On savoure tout au long les polyphonies portées par le piano alerte, joyeux, dansant de Lucas Lemauff et les percussions subtiles de Frédéric Cavallin. On aime la diversité des arrangements, les voix principales de Lucas ou d’Hervé, les formes restreintes du chœur, parfois huit a capella pour Dansez sur moi, ou trois pour une version douce de Bidonville, la musique de Baden Powel interprétée alors au Hang par un choriste… On aime la version du Coq et la Pendule, et la musique de Michel Legrand, celle de L’aspirateur et la musique de Jean-Claude Vannier, qui nous rappelle le goût de Claude Nougaro pour les mots dits et son spectacle Fables de ma Fontaine, celle du Cueilleur de Cailloux et la touche apportée à ce poème par le facétieux jongleur de mots, de sons, André Minvielle. On aime encore l’infinie légèreté des balais du percussionniste effleurant la caisse claire dans la Berceuse à pépé, les deux voix de sopranes dans La danse « Petits chats, petits rats avec nos frêles os /Nous allions à l’école de danse /A la barre de chêne se pliaient les roseaux /De nos corps amoureux de cadences », la voix d’Hervé dans Martia Martienne, l’hommage de Claude à son organiste Eddy Louiss…

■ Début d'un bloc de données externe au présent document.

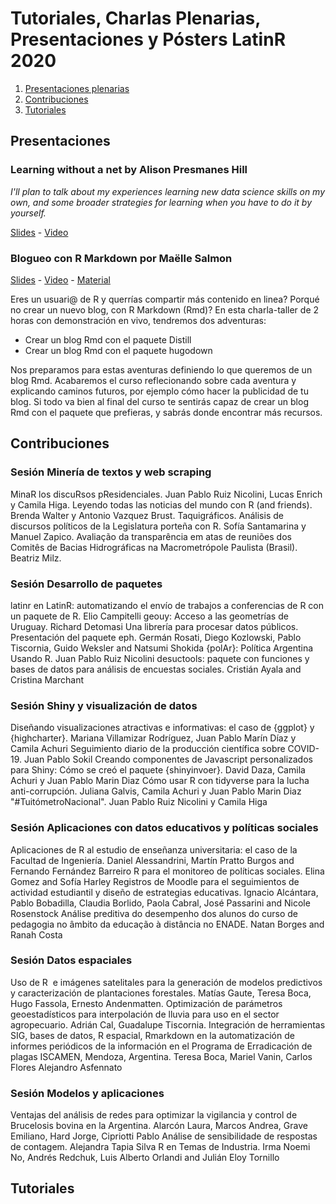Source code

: # Tutoriales, Charlas Plenarias, Presentaciones y Pósters LatinR 2020

1. [Presentaciones plenarias](#Presentaciones)
2. [Contribuciones](#Contribuciones)
3. [Tutoriales](#Tutoriales)

## Presentaciones

### Learning without a net by Alison Presmanes Hill

_I'll plan to talk about my experiences learning new data science skills on my own, and some broader strategies for learning when you have to do it by yourself._

[Slides](https://alison.netlify.app/latinr-learn/#1) - [Video]()

### Blogueo con R Markdown por Maëlle Salmon


[Slides](https://bloguearrr.netlify.app/intro/slides/#/) - [Video]() - [Material](https://bloguearrr.netlify.app/intro/starters/)

Eres un usuari@ de R y querrías compartir más contenido en linea? Porqué no crear un nuevo blog, con R Markdown (Rmd)? En esta charla-taller de 2 horas con demonstración en vivo, tendremos dos adventuras:

   * Crear un blog Rmd con el paquete Distill
   * Crear un blog Rmd con el paquete hugodown


Nos preparamos para estas aventuras definiendo lo que queremos de un blog Rmd. Acabaremos el curso reflecionando sobre cada aventura y explicando caminos futuros, por ejemplo cómo hacer la publicidad de tu blog. Si todo va bien al final del curso te sentirás capaz de crear un blog Rmd con el paquete que prefieras, y sabrás donde encontrar más recursos.


## Contribuciones

### Sesión Minería de textos y web scraping

MinaR los discuRsos pResidenciales.	Juan Pablo Ruiz Nicolini, Lucas Enrich y Camila Higa.
Leyendo todas las noticias del mundo con R (and friends).	Brenda Walter y Antonio Vazquez Brust. 
Taquigráficos. Análisis de discursos políticos de la Legislatura porteña con R.	Sofía Santamarina y Manuel Zapico.
Avaliação da transparência em atas de reuniões dos Comitês de Bacias Hidrográficas na Macrometrópole Paulista (Brasil).	Beatriz Milz.

### Sesión Desarrollo de paquetes

latinr en LatinR: automatizando el envío de trabajos a conferencias de R con un paquete de R.	Elio Campitelli
geouy: Acceso a las geometrías de Uruguay.	Richard Detomasi
Una librería para procesar datos públicos. Presentación del paquete eph.	Germán Rosati, Diego Kozlowski, Pablo Tiscornia, Guido Weksler and Natsumi Shokida
{polAr}: Política Argentina Usando R. 	Juan Pablo Ruiz Nicolini
desuctools: paquete con funciones y bases de datos para análisis de encuestas sociales.	Cristián Ayala and Cristina Marchant

### Sesión Shiny y visualización de datos

Diseñando visualizaciones atractivas e informativas: el caso de {ggplot} y {highcharter}.	Mariana Villamizar Rodríguez, Juan Pablo Marín Díaz y Camila Achuri
Seguimiento diario de la producción científica sobre COVID-19.	Juan Pablo Sokil
Creando componentes de Javascript personalizados para Shiny: Cómo se creó el paquete {shinyinvoer}.	David Daza, Camila Achuri y Juan Pablo Marin Diaz
Cómo usar R con tidyverse para la lucha anti-corrupción.	Juliana Galvis, Camila Achuri y Juan Pablo Marin Diaz
"#TuitómetroNacional".	Juan Pablo Ruiz Nicolini y Camila Higa

### Sesión Aplicaciones con datos educativos y políticas sociales

Aplicaciones de R al estudio de enseñanza universitaria: el caso de la Facultad de Ingeniería.	Daniel Alessandrini, Martín Pratto Burgos and Fernando Fernández Barreiro
R para el monitoreo de políticas sociales.	Elina Gomez and Sofía Harley
Registros de Moodle para el seguimientos de actividad estudiantil y diseño de estrategias educativas.	Ignacio Alcántara, Pablo Bobadilla, Claudia Borlido, Paola Cabral, José Passarini and Nicole Rosenstock
Análise preditiva do desempenho dos alunos do curso de pedagogia no âmbito da educação à distância no ENADE.	Natan Borges and Ranah Costa

### Sesión Datos espaciales

Uso de R  e imágenes satelitales para la generación de modelos predictivos y caracterización de plantaciones forestales.	Matías Gaute, Teresa Boca, Hugo Fassola, Ernesto Andenmatten.
Optimización de parámetros geoestadísticos para interpolación de lluvia para uso en el sector agropecuario.	Adrián Cal, Guadalupe Tiscornia.
Integración de herramientas SIG, bases de datos, R espacial, Rmarkdown en la automatización de informes periódicos de la información en el Programa de Erradicación de plagas ISCAMEN, Mendoza, Argentina.	Teresa Boca, Mariel Vanin, Carlos Flores  Alejandro Asfennato

### Sesión Modelos y aplicaciones

Ventajas del análisis de redes para optimizar la vigilancia y control de Brucelosis bovina en la Argentina.	Alarcón Laura, Marcos Andrea, Grave Emiliano, Hard Jorge, Cipriotti Pablo
Análise de sensibilidade de respostas de contagem.	Alejandra Tapia Silva
R en Temas de Industria.	Irma Noemi No, Andrés Redchuk, Luis Alberto Orlandi and Julián Eloy Tornillo








## Tutoriales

Au fond, on pourrait juste dire que ce concert, le chœur Archipels, les musiciens, nous a offert un savoureux panel de trouvailles textuelles et musicales à la hauteur de l’œuvre que nous laisse Claude Nougaro. Diverse, changeante, ouverte sur toutes sortes de collaborations, comme autant d’amitiés. Ouverte sur la vie : « Moi, je dessine sur les murs gris /C’est ça ma vie, c’est ça ma vie /Des mots, des monstres, des Jésus-Christ /C’est ça ma vie, c’est ça ma vie »…
Pour conclure et revenir au propos initial, aux arbres du Canal du midi, voici la lettre que Jean Giono écrivit au Conservateur des Eaux et Forêts de Digne, en 1957, au sujet de sa nouvelle L’homme qui plantait des arbres
« Cher Monsieur,
Navré de vous décevoir, mais Elzéard Bouffier est un personnage inventé. Le but était de faire aimer l’arbre ou plus exactement faire aimer à planter des arbres (ce qui est depuis toujours une de mes idées les plus chères). Or si j’en juge par le résultat, le but a été atteint par ce personnage imaginaire. Le texte que vous avez lu dans Trees and Life a été traduit en danois, finlandais, suédois, norvégien, anglais, allemand, russe, tchécoslovaque, hongrois, espagnol, italien, yddisch, polonais. J’ai donné mes droits gratuitement pour toutes les reproductions. Un Américain est venu me voir dernièrement pour me demander l’autorisation de faire tirer ce texte à 100 000 exemplaires pour les répandre gratuitement en Amérique (ce que j’ai bien entendu accepté). L’Université de Zagreb en fait une traduction en yougoslave. C’est un de mes textes dont je suis le plus fier. Il ne me rapporte pas un centime et c’est pourquoi il accomplit ce pour quoi il a été écrit. J’aimerais vous rencontrer, s’il vous est possible, pour parler précisément de l’utilisation pratique de ce texte. Je crois qu’il est temps qu’on fasse une « politique de l’arbre » bien que le mot politique semble bien mal adapté.